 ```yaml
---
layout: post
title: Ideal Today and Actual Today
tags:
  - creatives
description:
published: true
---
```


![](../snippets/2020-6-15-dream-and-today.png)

#####

### EXERCISE PROMPT
In full and without alteration, write out each record.

### REPLY TO THE EXERCISE
 ```yaml
---
layout: post
title: Ideal Today and Actual Today
tags:
  - creatives
description:
published: true
---
```


![](../snippets/2020-6-15-dream-and-today.png)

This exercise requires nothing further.